We all got very drunk as the afternoon went on. I looked at my whisky bottle. There was less than a quarter of its contents remaining. I couldn't find a glass, so I unscrewed the top of the bottle and started to swig straight from the bottle neck.

Mike spotted me drinking from the bottle, and laughed; then he started to clap slowly and chanted “Down in one! Down in one!” The other guys heard him and spotted what I was doing; soon they were all chanting  along together: “DOWN IN ONE! DOWN IN ONE!

What can I say? I was already very drunk, and I know it wasn’t a good idea, but before I knew where I was I’d drained the bottle. There were cheers from my colleagues; some of them slapped me on the back, as though I’d done something to be proud of. I didn’t feel good though; I didn’t feel at all good.

I don’t remember much about the rest of the day. I remember feeling very sick and rushing to the toilet, but I don’t remember coming back. Somebody must have taken me home, because that’s where I awoke: back home in bed, on top of the bedding, fully clothed.

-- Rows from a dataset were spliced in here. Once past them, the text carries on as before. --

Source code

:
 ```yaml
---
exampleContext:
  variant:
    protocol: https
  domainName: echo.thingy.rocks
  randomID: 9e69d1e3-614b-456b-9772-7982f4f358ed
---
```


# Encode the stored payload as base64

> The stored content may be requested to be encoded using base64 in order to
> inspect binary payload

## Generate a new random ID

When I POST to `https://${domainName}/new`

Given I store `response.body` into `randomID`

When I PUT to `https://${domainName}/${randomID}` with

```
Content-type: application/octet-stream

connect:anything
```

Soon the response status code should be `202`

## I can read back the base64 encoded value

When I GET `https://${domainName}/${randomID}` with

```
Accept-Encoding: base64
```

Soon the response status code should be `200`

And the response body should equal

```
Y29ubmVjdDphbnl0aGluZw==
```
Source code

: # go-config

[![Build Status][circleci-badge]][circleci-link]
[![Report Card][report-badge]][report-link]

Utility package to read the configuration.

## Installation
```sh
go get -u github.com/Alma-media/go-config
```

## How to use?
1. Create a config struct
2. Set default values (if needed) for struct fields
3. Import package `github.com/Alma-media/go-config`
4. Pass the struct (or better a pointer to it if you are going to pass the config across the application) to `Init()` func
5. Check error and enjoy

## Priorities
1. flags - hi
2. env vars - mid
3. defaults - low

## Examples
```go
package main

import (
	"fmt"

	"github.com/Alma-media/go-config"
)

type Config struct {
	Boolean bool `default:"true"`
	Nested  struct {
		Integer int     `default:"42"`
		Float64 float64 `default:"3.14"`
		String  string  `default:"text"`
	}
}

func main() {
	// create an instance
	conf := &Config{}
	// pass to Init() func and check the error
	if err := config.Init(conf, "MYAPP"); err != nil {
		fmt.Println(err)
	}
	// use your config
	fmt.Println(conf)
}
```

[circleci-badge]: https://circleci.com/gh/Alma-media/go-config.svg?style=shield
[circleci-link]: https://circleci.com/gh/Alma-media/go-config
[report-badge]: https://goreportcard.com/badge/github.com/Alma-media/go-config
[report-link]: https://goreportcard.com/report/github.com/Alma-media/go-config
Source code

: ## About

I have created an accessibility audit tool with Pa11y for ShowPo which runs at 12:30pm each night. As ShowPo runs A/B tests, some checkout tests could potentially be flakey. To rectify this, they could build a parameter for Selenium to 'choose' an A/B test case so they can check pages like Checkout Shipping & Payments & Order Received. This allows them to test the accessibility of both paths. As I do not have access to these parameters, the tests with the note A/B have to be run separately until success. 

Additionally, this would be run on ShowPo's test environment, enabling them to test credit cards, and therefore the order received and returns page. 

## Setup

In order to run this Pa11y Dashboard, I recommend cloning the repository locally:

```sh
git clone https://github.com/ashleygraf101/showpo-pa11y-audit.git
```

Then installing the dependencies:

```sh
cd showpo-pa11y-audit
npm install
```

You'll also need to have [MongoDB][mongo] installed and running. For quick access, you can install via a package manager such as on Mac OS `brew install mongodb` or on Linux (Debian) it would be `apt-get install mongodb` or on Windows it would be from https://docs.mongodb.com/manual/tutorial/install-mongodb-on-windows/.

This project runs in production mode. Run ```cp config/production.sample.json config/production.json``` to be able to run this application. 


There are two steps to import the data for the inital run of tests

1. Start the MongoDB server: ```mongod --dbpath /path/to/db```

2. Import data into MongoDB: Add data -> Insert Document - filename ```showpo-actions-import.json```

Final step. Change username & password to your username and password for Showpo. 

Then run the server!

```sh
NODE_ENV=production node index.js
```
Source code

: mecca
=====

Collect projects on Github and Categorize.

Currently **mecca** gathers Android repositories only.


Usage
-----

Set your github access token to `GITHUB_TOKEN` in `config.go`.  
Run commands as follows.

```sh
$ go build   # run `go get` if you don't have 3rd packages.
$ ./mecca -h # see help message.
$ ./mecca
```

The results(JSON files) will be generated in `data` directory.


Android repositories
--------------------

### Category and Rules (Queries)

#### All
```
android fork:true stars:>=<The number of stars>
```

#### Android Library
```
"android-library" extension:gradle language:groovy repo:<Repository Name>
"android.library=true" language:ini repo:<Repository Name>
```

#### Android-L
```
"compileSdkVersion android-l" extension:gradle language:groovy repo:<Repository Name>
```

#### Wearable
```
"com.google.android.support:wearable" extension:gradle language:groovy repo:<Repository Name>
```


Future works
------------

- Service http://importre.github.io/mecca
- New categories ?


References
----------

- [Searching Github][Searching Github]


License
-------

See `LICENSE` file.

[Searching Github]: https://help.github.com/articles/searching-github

I had the mother of all hangovers. I noticed it was light outside, and I glanced at the clock. Shit! It was the morning, and I’d slept right through my alarm. I had just over half an hour to get up, get showered, do whatever I could about this bloody hangover and then get to work. I resigned myself to being late this morning.

I raced around getting ready, at the same time as dosing myself with paracetamol. I thought it best not to drive into work, as I suspected there might still be quite a lot of alcohol in my blood stream, so I rushed out and jumped on a bus.

I arrived at work about twenty five minutes late. I raced through reception, jumped into the lift and arrived on the floor I worked on. I stood outside on the landing to compose myself, then opened the door and walked slowly into the office.

As people saw me, they went quiet; this caused others in the office to look in the direction they were looking and they too stopped talking immediately. There was total silence as I started to walk the length of the office. Then someone started to clap slowly. Someone else joined in, and then another until by the time I got to my desk, the entire office was giving me a slow hand clap.

I spun around defensively. I might have made a fool of myself at the barbecue, but I’m sure lots of other people did too. Why single me out? “OK you lot,” I shouted, “I got drunk, and because of it, I’ve got into work nearly half an hour late, but what about it?”

I’d stunned them into silence again by shouting at them. Suddenly the silence was broken by a couple of people giggling. Then Mike walked over to me and put his hand on my shoulder. “But Paul,” he said, “Today's Tuesday!”